The critical nuance is what exactly is being tokenized. The pilot tokenizes entitlements, not the underlying securities. Registered ownership of the securities stays with Cede & Co., exactly as it always has. DTC participants (the big banks and broker-dealers) can represent their DTC holdings as tokens on a distributed ledger, enabling programmable settlement and atomic transactions between participants. The underlying legal ownership structure is unchanged. The DTC pilot works within the existing framework, not by replacing it.

Treating this as a limitation misses the point. By leaving the legal structure intact, DTC sidesteps every objection that would require legislative action or a multi-year rulemaking process. Participants can experiment with tokenized settlement without waiting for Congress to rewrite securities law. The experiment can teach us what actually needs to change.

The eligible securities for the pilot are Russell 1000 equities, US Treasury securities, and ETFs. The pilot is targeted to launch in H2 2026 and runs for 3 years from the launch date, expiring automatically unless renewed and subject to revocation by the SEC if conditions are violated. During the pilot, DTC participants can represent their DTC holdings as tokens, enabling programmable settlement logic, atomic delivery-versus-payment, and 24/7 operational capability for the token layer.

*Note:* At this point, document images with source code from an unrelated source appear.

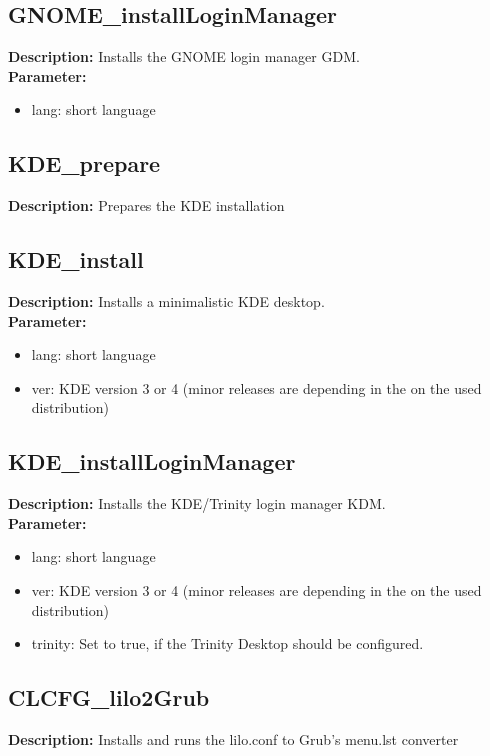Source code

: \subsection{GNOME\_installLoginManager}
\textbf{Description:} Installs the GNOME login manager GDM.\\
\textbf{Parameter:}
\begin{itemize}
\item lang: short language
\end{itemize}

\subsection{KDE\_prepare}
\textbf{Description:} Prepares the KDE installation\\

\subsection{KDE\_install}
\textbf{Description:} Installs a minimalistic KDE desktop.\\
\textbf{Parameter:}
\begin{itemize}
\item lang: short language
\item ver: KDE version 3 or 4 (minor releases are depending in the on the used distribution)
\end{itemize}

\subsection{KDE\_installLoginManager}
\textbf{Description:} Installs the KDE/Trinity login manager KDM.\\
\textbf{Parameter:}
\begin{itemize}
\item lang: short language
\item ver: KDE version 3 or 4 (minor releases are depending in the on the used distribution)
\item trinity: Set to true, if the Trinity Desktop should be configured.
\end{itemize}

\subsection{CLCFG\_lilo2Grub}
\textbf{Description:} Installs and runs the lilo.conf to Grub's menu.lst converter\\

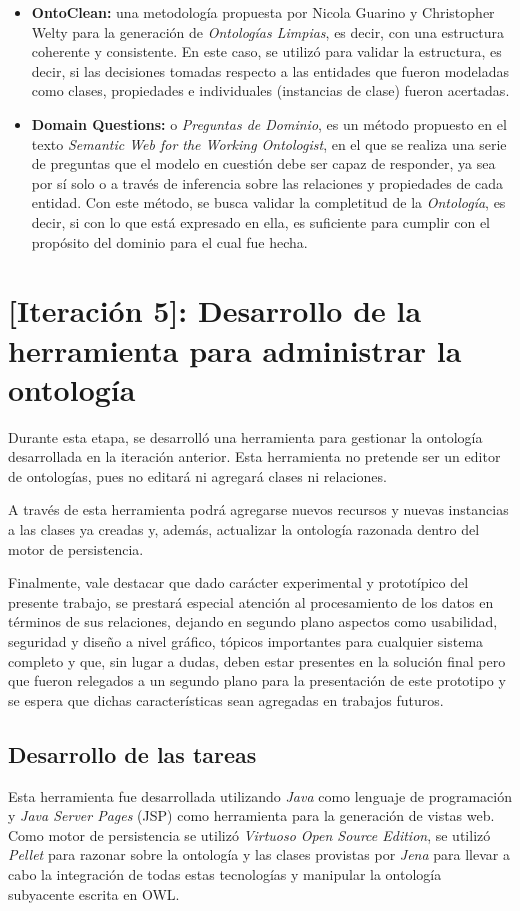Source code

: \begin{itemize}
\begin{itemize}
    \item \textbf{OntoClean:} una metodología propuesta por Nicola Guarino y Christopher Welty para la generación de \textit{Ontologías Limpias}, es decir, con una estructura coherente y consistente. En este caso, se utilizó para validar la estructura, es decir, si las decisiones tomadas respecto a las entidades que fueron modeladas como clases, propiedades e individuales (instancias de clase) fueron acertadas.
    \item \textbf{Domain Questions:} o \textit{Preguntas de Dominio}, es un método propuesto en el texto \textit{Semantic Web for the Working Ontologist}, en el que se realiza una serie de preguntas que el modelo en cuestión debe ser capaz de responder, ya sea por sí solo o a través de inferencia sobre las relaciones y propiedades de cada entidad. Con este método, se busca validar la completitud de la \textit{Ontología}, es decir, si con lo que está expresado en ella, es suficiente para cumplir con el propósito del dominio para el cual fue hecha.
\end{itemize}

\section{[Iteración 5]: Desarrollo de la herramienta para administrar la ontología}
Durante esta etapa, se desarrolló una herramienta para gestionar la ontología desarrollada en la iteración anterior. Esta herramienta no pretende ser un editor de ontologías, pues no editará ni agregará clases ni relaciones.

A través de esta herramienta podrá agregarse nuevos recursos y nuevas instancias a las clases ya creadas y, además, actualizar la ontología razonada dentro del motor de persistencia. 

Finalmente, vale destacar que dado carácter experimental y prototípico del presente trabajo, se prestará especial atención al procesamiento de los datos en términos de sus relaciones, dejando en segundo plano aspectos como usabilidad, seguridad y diseño a nivel gráfico, tópicos importantes para cualquier sistema completo y que, sin lugar a dudas, deben estar presentes en la solución final pero que fueron relegados a un segundo plano para la presentación de este prototipo y se espera que dichas características sean agregadas en trabajos futuros.

\subsection{Desarrollo de las tareas}
Esta herramienta fue desarrollada utilizando \textit{Java} como lenguaje de programación y \textit{Java Server Pages} (JSP) como herramienta para la generación de vistas web. Como motor de persistencia se utilizó \textit{Virtuoso Open Source Edition}, se utilizó \textit{Pellet} para razonar sobre la ontología y las clases provistas por \textit{Jena} para llevar a cabo la integración de todas estas tecnologías y manipular la ontología subyacente escrita en OWL.


\end{itemize}
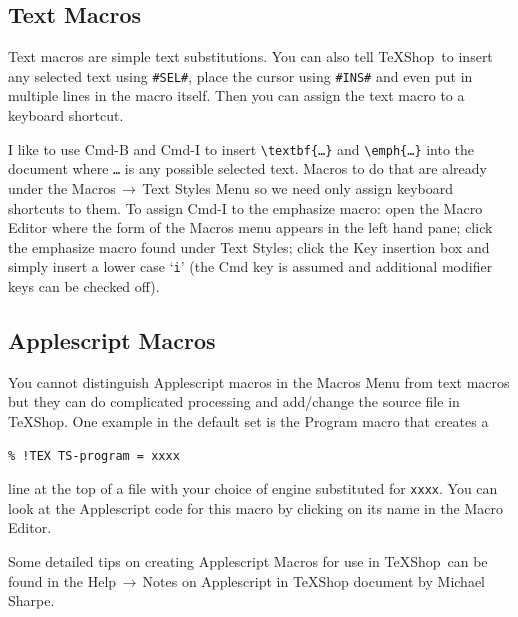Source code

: \documentclass[letterpaper,11pt]{article}
\newcommand{\TS}{\textsf{\TeX Shop}}
\newcommand{\cmd}[1]{\textsf{#1}}
\newcommand{\mnu}[1]{\textsf{#1}}
\newcommand{\To}{\,\(\to\)\,}
\begin{document}
\subsection{Text Macros}

Text macros are simple text substitutions. You can also tell \TS\ to insert any selected text using \verb|#SEL#|, place the cursor using \verb|#INS#| and even put in multiple lines in the macro itself. Then you can assign the text macro to a keyboard shortcut.

I like to use \cmd{Cmd-B} and \cmd{Cmd-I} to insert \verb|\textbf{…}| and \verb|\emph{…}| into the document where \texttt{…} is any possible selected text. Macros to do that are already under the \mnu{Macros}\To\mnu{Text Styles} Menu so we need only assign keyboard shortcuts to them. To assign \cmd{Cmd-I} to the \mnu{emphasize} macro: open the \mnu{Macro Editor} where the form of the \mnu{Macros} menu appears in the left hand pane; click the \mnu{emphasize} macro found under \mnu{Text Styles}; click the Key insertion box and simply insert a lower case `\texttt{i}' (the \cmd{Cmd} key is assumed and additional modifier keys can be checked off).

\subsection{Applescript Macros}

You cannot distinguish Applescript macros in the \mnu{Macros} Menu from text macros but they can do complicated processing and add/change the source file in \TS. One example in the default set is the \mnu{Program} macro that creates a
\begin{verbatim}
% !TEX TS-program = xxxx
\end{verbatim}
line at the top of a file with your choice of engine substituted for \texttt{xxxx}. You can look at the Applescript code for this macro by clicking on its name in the \mnu{Macro Editor}.

Some detailed tips on creating Applescript Macros for use in \TS\ can be found in the \mnu{Help}\To\mnu{Notes on Applescript in TeXShop} document by Michael Sharpe.


\end{document}

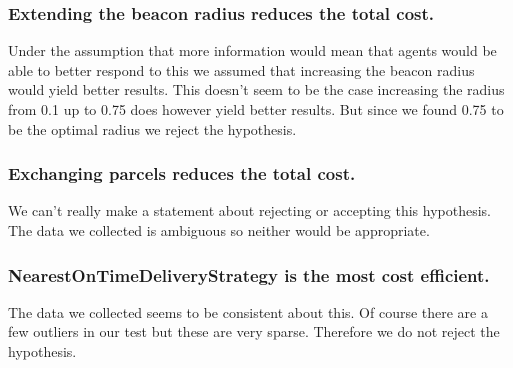 \documentclass[../main.tex]{subfiles}
\begin{document}
\subsubsection{Extending the beacon radius reduces the total cost.}
Under the assumption that more information would mean that agents would be able to better respond to this we assumed that increasing the beacon radius would yield better results.
This doesn't seem to be the case increasing the radius from 0.1 up to 0.75 does however yield better results.
But since we found 0.75 to be the optimal radius we reject the hypothesis.

\subsubsection{Exchanging parcels reduces the total cost.}
We can't really make a statement about rejecting or accepting this hypothesis.
The data we collected is ambiguous so neither would be appropriate.

\subsubsection{NearestOnTimeDeliveryStrategy is the most cost efficient.}
The data we collected seems to be consistent about this.
Of course there are a few outliers in our test but these are very sparse.
Therefore we do not reject the hypothesis.
\end{document}
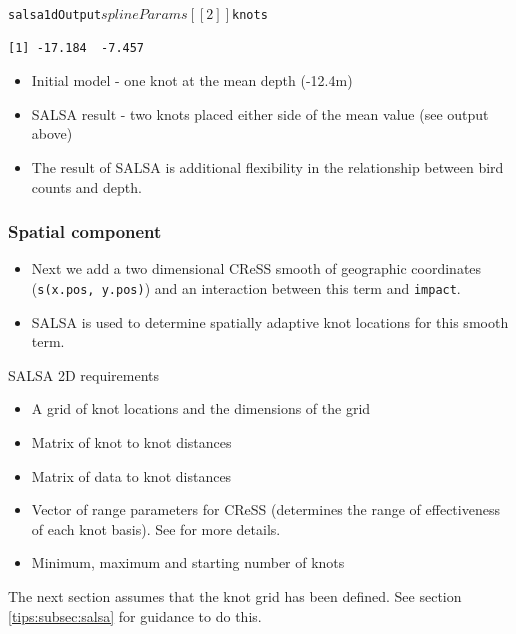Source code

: \begin{frame}[fragile]
\begin{knitrout}\footnotesize
{}\color{fgcolor}\begin{kframe}
\begin{alltt}
salsa1dOutput$splineParams[[2]]$knots
\end{alltt}
\begin{verbatim}
[1] -17.184  -7.457
\end{verbatim}
\end{kframe}
\end{knitrout}

\begin{itemize}
\item Initial model - one knot at the mean depth (-12.4m) 
\item SALSA result - two knots placed either side of the mean value (see output above)
\item The result of SALSA is additional flexibility in the relationship between bird counts and depth.
\end{itemize}
\end{frame}

\begin{frame}[fragile]
\frametitle{Spatial component}
\begin{itemize}
\item Next we add a two dimensional CReSS smooth of geographic coordinates ({\tt s(x.pos, y.pos)}) and an interaction between this term and {\tt impact}.
\item SALSA is used to determine spatially adaptive knot locations for this smooth term.
\end{itemize}
\end{frame}

\begin{frame}
\begin{block}{SALSA 2D requirements}
\begin{itemize}
\item A grid of knot locations and the dimensions of the grid
\item Matrix of knot to knot distances 
\item Matrix of data to knot distances
\item Vector of range parameters for CReSS (determines the range of effectiveness of each knot basis).  See \citep{ScottH2013} for more details.
\item Minimum, maximum and starting number of knots
\end{itemize}
\end{block}
The next section assumes that the knot grid has been defined. See section \ref{tips:subsec:salsa} for guidance to do this.
\end{frame}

The settlement layer is being built at the same time. ICE is working with BNY and Citi to support tokenized deposits at its clearinghouses. BNY has been building digital asset custody infrastructure for years, and its role in the ICE partnership signals that the institutional-grade settlement plumbing required for tokenized public equities is being constructed in parallel with the regulatory framework.

The DTC no-action letter is not the finish line. It's the starting pistol. It signals that the incumbent settlement infrastructure is not going to fight tokenization. It's going to lead it.

20B.4 NYSE/ICE: Building the Platform (January 19, 2026)

Less than 6 weeks after the DTC no-action letter, Intercontinental Exchange moved.

On January 19, 2026, NYSE (operated by ICE) announced it had developed a platform for trading and on-chain settlement of tokenized securities. The platform features 24/7 trading, instant on-chain settlement, dollar-denominated orders, and stablecoin-based funding. If that sounds like a crypto exchange that got a securities license, that's intentional.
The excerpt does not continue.